There are at least four things to think about:
- Life Cover – Employer-sponsored life cover may be tied to your take-home pay in terms of how much cover you receive. It is important to find out from your employer whether a salary sacrifice plan would affect your life cover in any way.
- Borrowing – When you apply for a mortgage or any other form of credit, the lender will take into account your salary when rendering a decision. A lower salary could make it harder to borrow.
- Public Benefits – You may be entitled to certain public benefits depending on your current financial circumstances. However, those benefits could be lost if salary sacrifice results in your salary falling below the level required for National Insurance payments.
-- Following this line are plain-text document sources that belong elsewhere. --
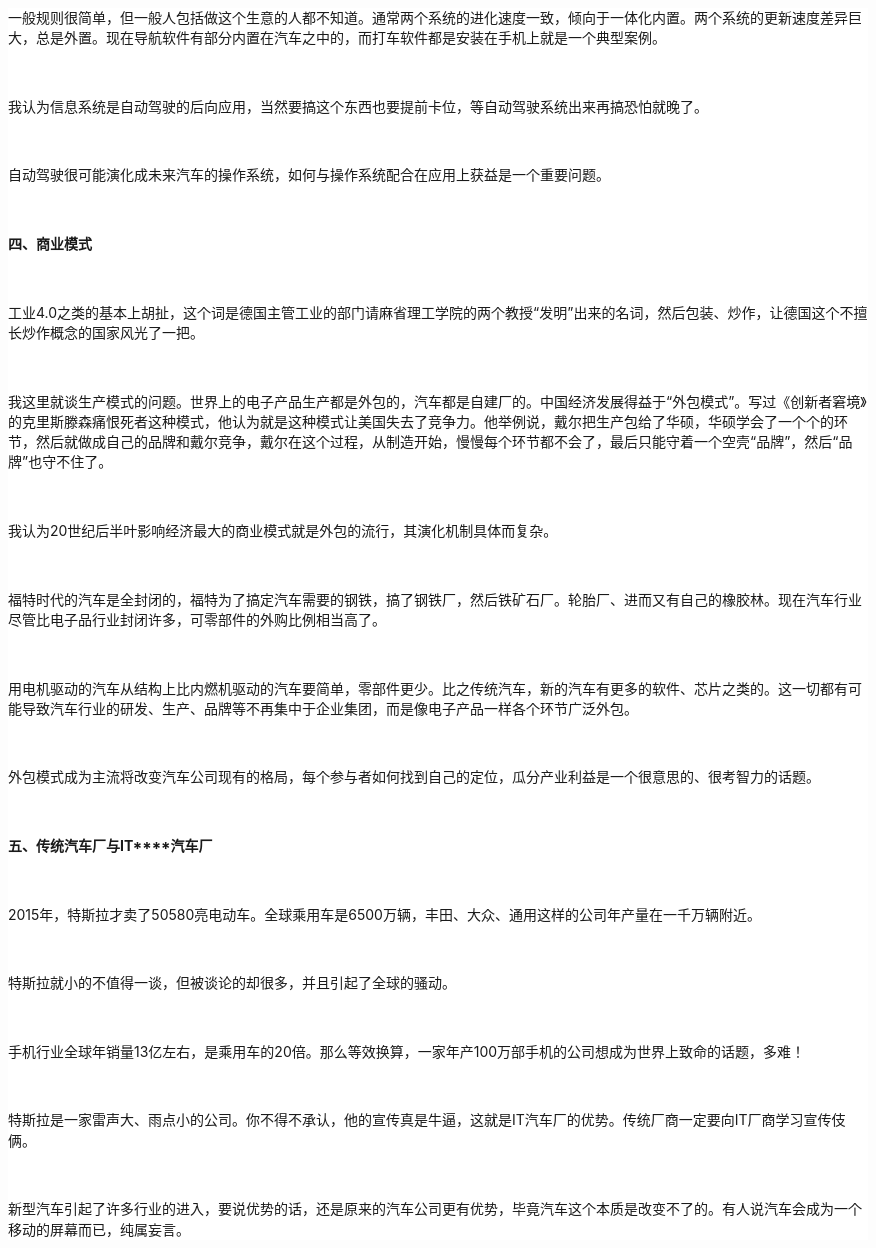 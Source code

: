 一般规则很简单，但一般人包括做这个生意的人都不知道。通常两个系统的进化速度一致，倾向于一体化内置。两个系统的更新速度差异巨大，总是外置。现在导航软件有部分内置在汽车之中的，而打车软件都是安装在手机上就是一个典型案例。

&nbsp;

我认为信息系统是自动驾驶的后向应用，当然要搞这个东西也要提前卡位，等自动驾驶系统出来再搞恐怕就晚了。

&nbsp;

自动驾驶很可能演化成未来汽车的操作系统，如何与操作系统配合在应用上获益是一个重要问题。

&nbsp;

**四、商业模式**

&nbsp;

工业4.0之类的基本上胡扯，这个词是德国主管工业的部门请麻省理工学院的两个教授“发明”出来的名词，然后包装、炒作，让德国这个不擅长炒作概念的国家风光了一把。

&nbsp;

我这里就谈生产模式的问题。世界上的电子产品生产都是外包的，汽车都是自建厂的。中国经济发展得益于“外包模式”。写过《创新者窘境》的克里斯滕森痛恨死者这种模式，他认为就是这种模式让美国失去了竞争力。他举例说，戴尔把生产包给了华硕，华硕学会了一个个的环节，然后就做成自己的品牌和戴尔竞争，戴尔在这个过程，从制造开始，慢慢每个环节都不会了，最后只能守着一个空壳“品牌”，然后“品牌”也守不住了。

&nbsp;

我认为20世纪后半叶影响经济最大的商业模式就是外包的流行，其演化机制具体而复杂。

&nbsp;

福特时代的汽车是全封闭的，福特为了搞定汽车需要的钢铁，搞了钢铁厂，然后铁矿石厂。轮胎厂、进而又有自己的橡胶林。现在汽车行业尽管比电子品行业封闭许多，可零部件的外购比例相当高了。

&nbsp;

用电机驱动的汽车从结构上比内燃机驱动的汽车要简单，零部件更少。比之传统汽车，新的汽车有更多的软件、芯片之类的。这一切都有可能导致汽车行业的研发、生产、品牌等不再集中于企业集团，而是像电子产品一样各个环节广泛外包。

&nbsp;

外包模式成为主流将改变汽车公司现有的格局，每个参与者如何找到自己的定位，瓜分产业利益是一个很意思的、很考智力的话题。

&nbsp;

**五、传统汽车厂与IT****汽车厂**

&nbsp;

2015年，特斯拉才卖了50580亮电动车。全球乘用车是6500万辆，丰田、大众、通用这样的公司年产量在一千万辆附近。

&nbsp;

特斯拉就小的不值得一谈，但被谈论的却很多，并且引起了全球的骚动。

&nbsp;

手机行业全球年销量13亿左右，是乘用车的20倍。那么等效换算，一家年产100万部手机的公司想成为世界上致命的话题，多难！

&nbsp;

特斯拉是一家雷声大、雨点小的公司。你不得不承认，他的宣传真是牛逼，这就是IT汽车厂的优势。传统厂商一定要向IT厂商学习宣传伎俩。

&nbsp;

新型汽车引起了许多行业的进入，要说优势的话，还是原来的汽车公司更有优势，毕竟汽车这个本质是改变不了的。有人说汽车会成为一个移动的屏幕而已，纯属妄言。
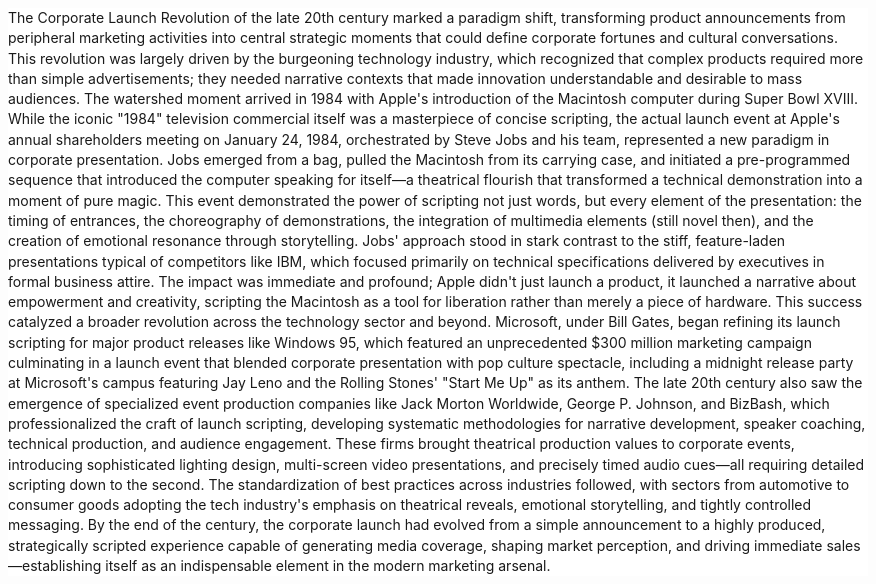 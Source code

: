 The Corporate Launch Revolution of the late 20th century marked a paradigm shift, transforming product announcements from peripheral marketing activities into central strategic moments that could define corporate fortunes and cultural conversations. This revolution was largely driven by the burgeoning technology industry, which recognized that complex products required more than simple advertisements; they needed narrative contexts that made innovation understandable and desirable to mass audiences. The watershed moment arrived in 1984 with Apple's introduction of the Macintosh computer during Super Bowl XVIII. While the iconic "1984" television commercial itself was a masterpiece of concise scripting, the actual launch event at Apple's annual shareholders meeting on January 24, 1984, orchestrated by Steve Jobs and his team, represented a new paradigm in corporate presentation. Jobs emerged from a bag, pulled the Macintosh from its carrying case, and initiated a pre-programmed sequence that introduced the computer speaking for itself—a theatrical flourish that transformed a technical demonstration into a moment of pure magic. This event demonstrated the power of scripting not just words, but every element of the presentation: the timing of entrances, the choreography of demonstrations, the integration of multimedia elements (still novel then), and the creation of emotional resonance through storytelling. Jobs' approach stood in stark contrast to the stiff, feature-laden presentations typical of competitors like IBM, which focused primarily on technical specifications delivered by executives in formal business attire. The impact was immediate and profound; Apple didn't just launch a product, it launched a narrative about empowerment and creativity, scripting the Macintosh as a tool for liberation rather than merely a piece of hardware. This success catalyzed a broader revolution across the technology sector and beyond. Microsoft, under Bill Gates, began refining its launch scripting for major product releases like Windows 95, which featured an unprecedented $300 million marketing campaign culminating in a launch event that blended corporate presentation with pop culture spectacle, including a midnight release party at Microsoft's campus featuring Jay Leno and the Rolling Stones' "Start Me Up" as its anthem. The late 20th century also saw the emergence of specialized event production companies like Jack Morton Worldwide, George P. Johnson, and BizBash, which professionalized the craft of launch scripting, developing systematic methodologies for narrative development, speaker coaching, technical production, and audience engagement. These firms brought theatrical production values to corporate events, introducing sophisticated lighting design, multi-screen video presentations, and precisely timed audio cues—all requiring detailed scripting down to the second. The standardization of best practices across industries followed, with sectors from automotive to consumer goods adopting the tech industry's emphasis on theatrical reveals, emotional storytelling, and tightly controlled messaging. By the end of the century, the corporate launch had evolved from a simple announcement to a highly produced, strategically scripted experience capable of generating media coverage, shaping market perception, and driving immediate sales—establishing itself as an indispensable element in the modern marketing arsenal.
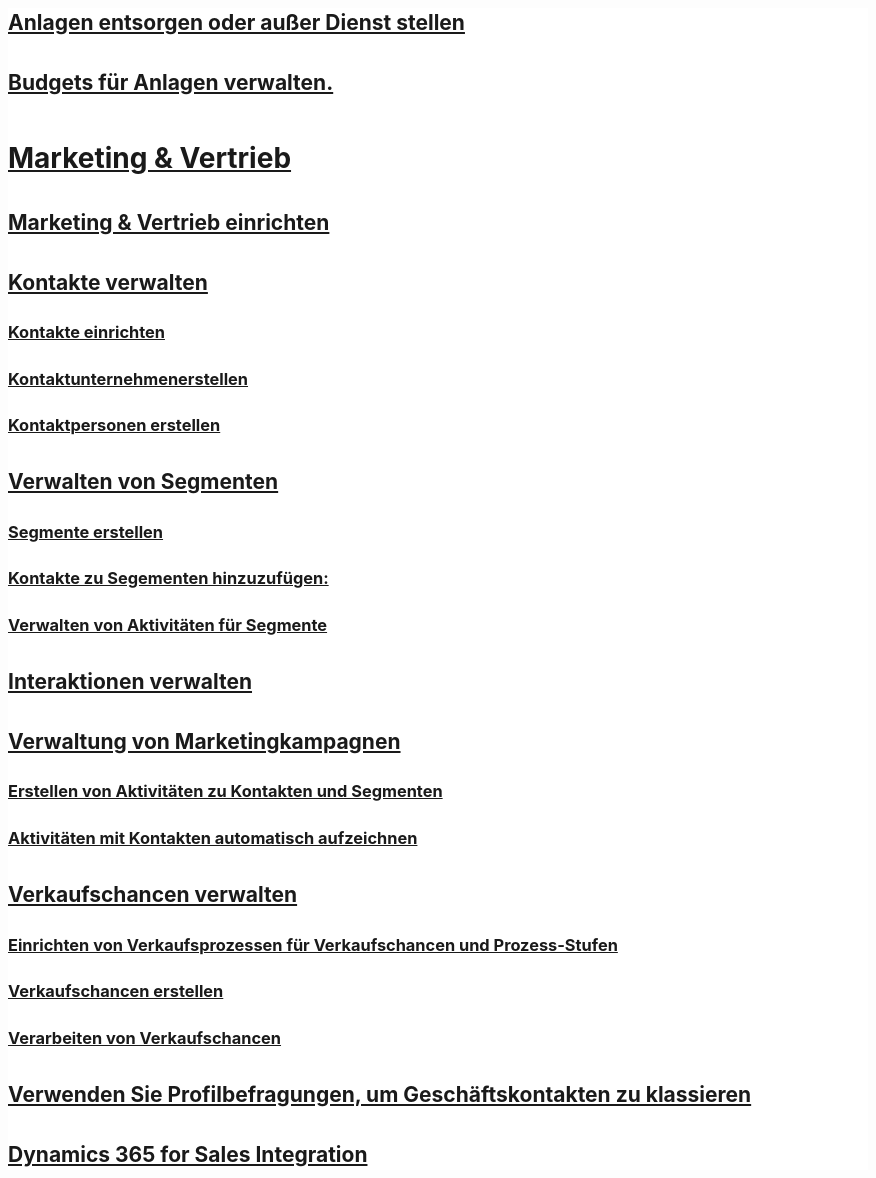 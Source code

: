 ## [Anlagen entsorgen oder außer Dienst stellen](fa-how-dispose-retire.md)
## [Budgets für Anlagen verwalten.](fa-how-manage-budgets.md)

# [Marketing & Vertrieb](marketing-relationship-management.md)
## [Marketing & Vertrieb einrichten](marketing-setup-marketing.md)
## [Kontakte verwalten](marketing-contacts.md)
### [Kontakte einrichten](marketing-setup-contacts.md)
### [Kontaktunternehmenerstellen](marketing-create-contact-companies.md)
### [Kontaktpersonen erstellen](marketing-create-contact-persons.md)
## [Verwalten von Segmenten](marketing-segments.md)
### [Segmente erstellen](marketing-how-create-segment.md)
### [Kontakte zu Segementen hinzuzufügen:](marketing-add-contact-segment.md)
### [Verwalten von Aktivitäten für Segmente](marketing-interaction-segments.md)
## [Interaktionen verwalten](marketing-interactions.md)
## [Verwaltung von Marketingkampagnen](marketing-campaigns.md)
### [Erstellen von Aktivitäten zu Kontakten und Segmenten](marketing-how-create-interactions.md)
### [Aktivitäten mit Kontakten automatisch aufzeichnen](marketing-auto-record-interactions.md)
## [Verkaufschancen verwalten](marketing-manage-sales-opportunities.md)
### [Einrichten von Verkaufsprozessen für Verkaufschancen und Prozess-Stufen](marketing-how-setup-opportunity-sales-cycles-stages.md)
### [Verkaufschancen erstellen](marketing-how-create-opportunities.md)
### [Verarbeiten von Verkaufschancen](marketing-processing-sales-opportunities.md)
## [Verwenden Sie Profilbefragungen, um Geschäftskontakten zu klassieren](marketing-create-contact-profile-questionnaire.md)
## [Dynamics 365 for Sales Integration](marketing-integrate-dynamicscrm.md)
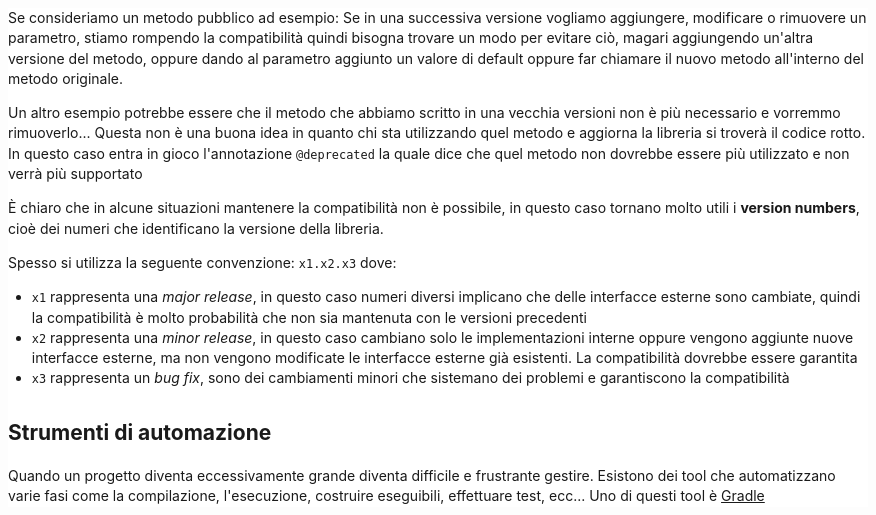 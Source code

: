 Se consideriamo un metodo pubblico ad esempio: Se in una successiva versione vogliamo aggiungere, modificare o rimuovere un parametro, stiamo rompendo la compatibilità quindi bisogna trovare un modo per evitare ciò, magari aggiungendo un'altra versione del metodo, oppure dando al parametro aggiunto un valore di default oppure far chiamare il nuovo metodo all'interno del metodo originale.

Un altro esempio potrebbe essere che il metodo che abbiamo scritto in una vecchia versioni non è più necessario e vorremmo rimuoverlo... Questa non è una buona idea in quanto chi sta utilizzando quel metodo e aggiorna la libreria si troverà il codice rotto. In questo caso entra in gioco l'annotazione `@deprecated` la quale dice che quel metodo non dovrebbe essere più utilizzato e non verrà più supportato

È chiaro che in alcune situazioni mantenere la compatibilità non è possibile, in questo caso tornano molto utili i **version numbers**, cioè dei numeri che identificano la versione della libreria.

Spesso si utilizza la seguente convenzione: `x1.x2.x3` dove:
- `x1` rappresenta una *major release*, in questo caso numeri diversi implicano che delle interfacce esterne sono cambiate, quindi la compatibilità è molto probabilità che non sia mantenuta con le versioni precedenti
- `x2` rappresenta una *minor release*, in questo caso cambiano solo le implementazioni interne oppure vengono aggiunte nuove interfacce esterne, ma non vengono modificate le interfacce esterne già esistenti. La compatibilità dovrebbe essere garantita
- `x3` rappresenta un *bug fix*, sono dei cambiamenti minori che sistemano dei problemi e garantiscono la compatibilità

## Strumenti di automazione

Quando un progetto diventa eccessivamente grande diventa difficile e frustrante gestire.
Esistono dei tool che automatizzano varie fasi come la compilazione, l'esecuzione, costruire eseguibili, effettuare test, ecc...
Uno di questi tool è [Gradle](https://docs.gradle.org/current/userguide/userguide.html)


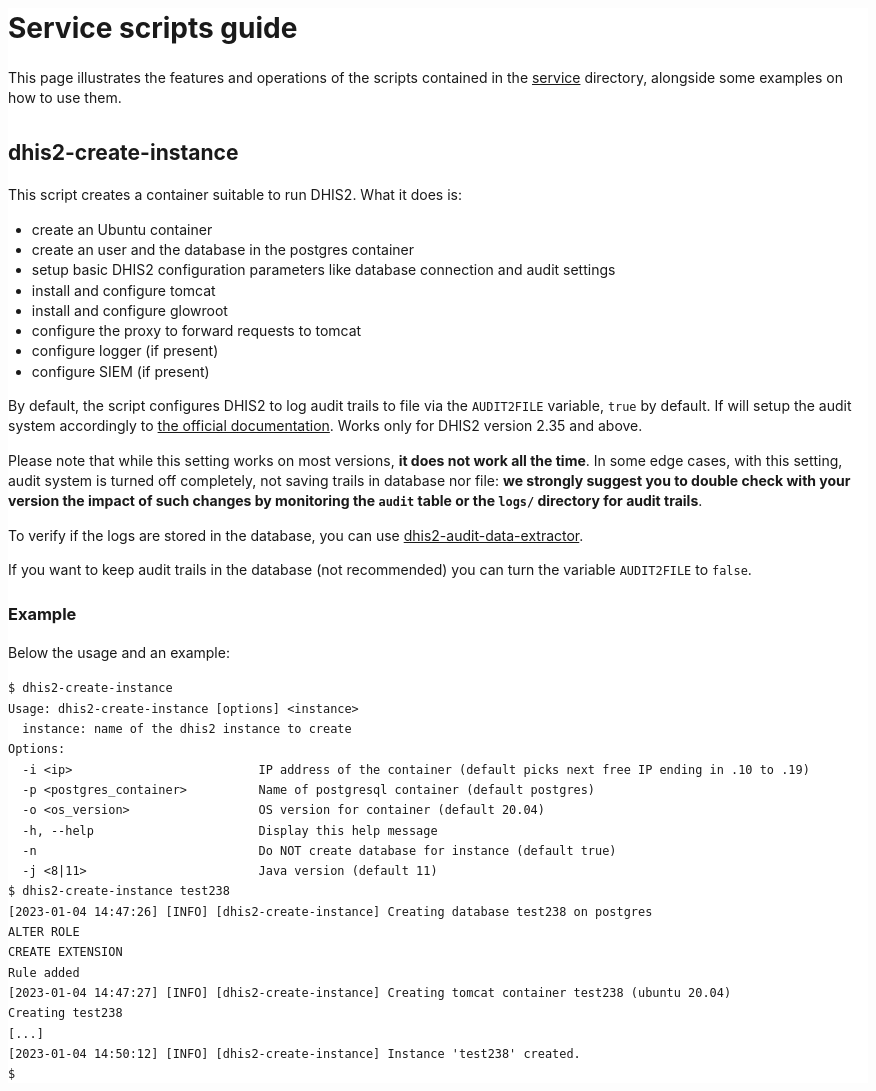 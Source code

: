 # Service scripts guide
This page illustrates the features and operations of the scripts contained in the [service](../setup/service/) directory, alongside some examples on how to use them.

## dhis2-create-instance
This script creates a container suitable to run DHIS2. What it does is:
* create an Ubuntu container
* create an user and the database in the postgres container
* setup basic DHIS2 configuration parameters like database connection and audit settings
* install and configure tomcat
* install and configure glowroot
* configure the proxy to forward requests to tomcat
* configure logger (if present)
* configure SIEM (if present)

By default, the script configures DHIS2 to log audit trails to file via the `AUDIT2FILE` variable, `true` by default. If will setup the audit system accordingly to [the official documentation](https://docs.dhis2.org/en/manage/performing-system-administration/dhis-core-version-239/audit.html#examples). Works only for DHIS2 version 2.35 and above.

Please note that while this setting works on most versions, **it does not work all the time**. In some edge cases, with this setting, audit system is turned off completely, not saving trails in database nor file: **we strongly suggest you to double check with your version the impact of such changes by monitoring the `audit` table or the `logs/` directory for audit trails**.

To verify if the logs are stored in the database, you can use [dhis2-audit-data-extractor](https://github.com/dhis2/dhis2-utils/tree/master/tools/dhis2-audit-data-extractor).

If you want to keep audit trails in the database (not recommended) you can turn the variable `AUDIT2FILE` to `false`.

### Example
Below the usage and an example:
```
$ dhis2-create-instance
Usage: dhis2-create-instance [options] <instance>
  instance: name of the dhis2 instance to create
Options:
  -i <ip>                          IP address of the container (default picks next free IP ending in .10 to .19)
  -p <postgres_container>          Name of postgresql container (default postgres)
  -o <os_version>                  OS version for container (default 20.04)
  -h, --help                       Display this help message
  -n                               Do NOT create database for instance (default true)
  -j <8|11>                        Java version (default 11)
$ dhis2-create-instance test238
[2023-01-04 14:47:26] [INFO] [dhis2-create-instance] Creating database test238 on postgres
ALTER ROLE
CREATE EXTENSION
Rule added
[2023-01-04 14:47:27] [INFO] [dhis2-create-instance] Creating tomcat container test238 (ubuntu 20.04)
Creating test238
[...]
[2023-01-04 14:50:12] [INFO] [dhis2-create-instance] Instance 'test238' created.
$
```
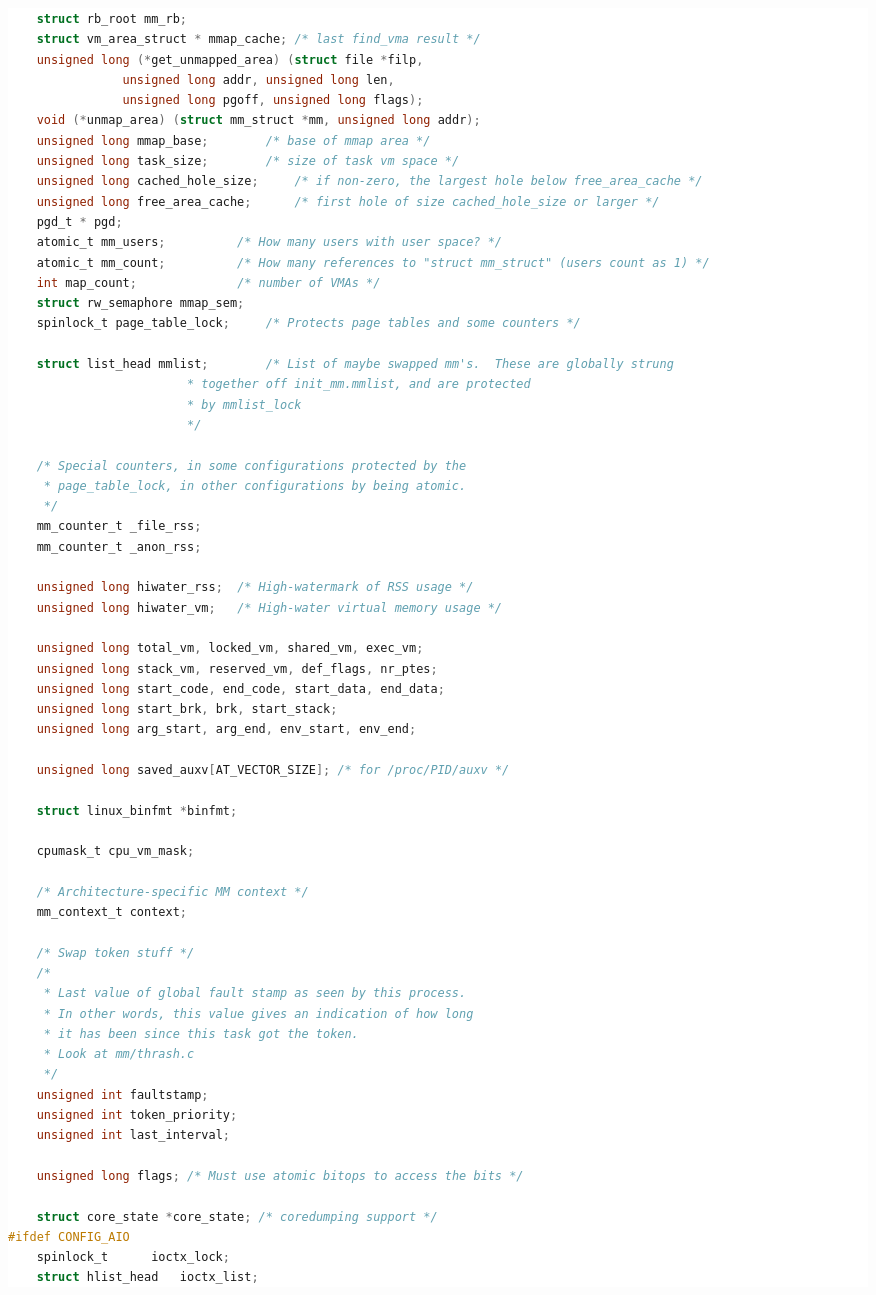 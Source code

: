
 ``` c
	struct rb_root mm_rb;
	struct vm_area_struct * mmap_cache;	/* last find_vma result */
	unsigned long (*get_unmapped_area) (struct file *filp,
				unsigned long addr, unsigned long len,
				unsigned long pgoff, unsigned long flags);
	void (*unmap_area) (struct mm_struct *mm, unsigned long addr);
	unsigned long mmap_base;		/* base of mmap area */
	unsigned long task_size;		/* size of task vm space */
	unsigned long cached_hole_size; 	/* if non-zero, the largest hole below free_area_cache */
	unsigned long free_area_cache;		/* first hole of size cached_hole_size or larger */
	pgd_t * pgd;
	atomic_t mm_users;			/* How many users with user space? */
	atomic_t mm_count;			/* How many references to "struct mm_struct" (users count as 1) */
	int map_count;				/* number of VMAs */
	struct rw_semaphore mmap_sem;
	spinlock_t page_table_lock;		/* Protects page tables and some counters */

	struct list_head mmlist;		/* List of maybe swapped mm's.	These are globally strung
						 * together off init_mm.mmlist, and are protected
						 * by mmlist_lock
						 */

	/* Special counters, in some configurations protected by the
	 * page_table_lock, in other configurations by being atomic.
	 */
	mm_counter_t _file_rss;
	mm_counter_t _anon_rss;

	unsigned long hiwater_rss;	/* High-watermark of RSS usage */
	unsigned long hiwater_vm;	/* High-water virtual memory usage */

	unsigned long total_vm, locked_vm, shared_vm, exec_vm;
	unsigned long stack_vm, reserved_vm, def_flags, nr_ptes;
	unsigned long start_code, end_code, start_data, end_data;
	unsigned long start_brk, brk, start_stack;
	unsigned long arg_start, arg_end, env_start, env_end;

	unsigned long saved_auxv[AT_VECTOR_SIZE]; /* for /proc/PID/auxv */

	struct linux_binfmt *binfmt;

	cpumask_t cpu_vm_mask;

	/* Architecture-specific MM context */
	mm_context_t context;

	/* Swap token stuff */
	/*
	 * Last value of global fault stamp as seen by this process.
	 * In other words, this value gives an indication of how long
	 * it has been since this task got the token.
	 * Look at mm/thrash.c
	 */
	unsigned int faultstamp;
	unsigned int token_priority;
	unsigned int last_interval;

	unsigned long flags; /* Must use atomic bitops to access the bits */

	struct core_state *core_state; /* coredumping support */
#ifdef CONFIG_AIO
	spinlock_t		ioctx_lock;
	struct hlist_head	ioctx_list;
```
- Contribution Refunds – Some occupational pension schemes offer contribution refunds to workers to leave employment within the first two years of participation. In the case of a salary sacrifice pension, no refunds will be given because no contributions were made.
These inherent weaknesses do not automatically prevent you from using salary sacrifice if you are on the lower end of the earning scale. Nevertheless, you do have to be more cautious not to trade one benefit for another while risking being worse off for it. It is always important to consider both your current circumstances and your long-term retirement goals when making any decision about your pension savings.
Employer Responsibilities for Salary Sacrifice
Should you and your employer agree to establish a salary sacrifice pension, the law requires certain things of your employer. Most importantly, the employer will have to report all non-cash benefits to HMRC at the end of the tax year. That means the government will know what your arrangements are from year-to-year.
Second, your employer is required to check with HMRC to verify the salary sacrifice plans fall within the acceptable guidelines. HMRC will provide clear guidance on tax and NIC implications at the request of the employer.
Lastly, your employer must give you the opportunity to opt out of the salary sacrifice scheme at any time. You cannot be forced by your employer to accept less salary than your original contract called for. The entire programme is voluntary on both sides.
A salary sacrifice pension scheme is a tax-efficient way to save for retirement. You save on income taxes, and both you and your employer save on National Insurance contributions. The result is guaranteed money put into your pension pot where it can grow over time. Sacrificing some of your salary now could result in you having quite a bit more than you expected at retirement. There is certainly nothing wrong with that.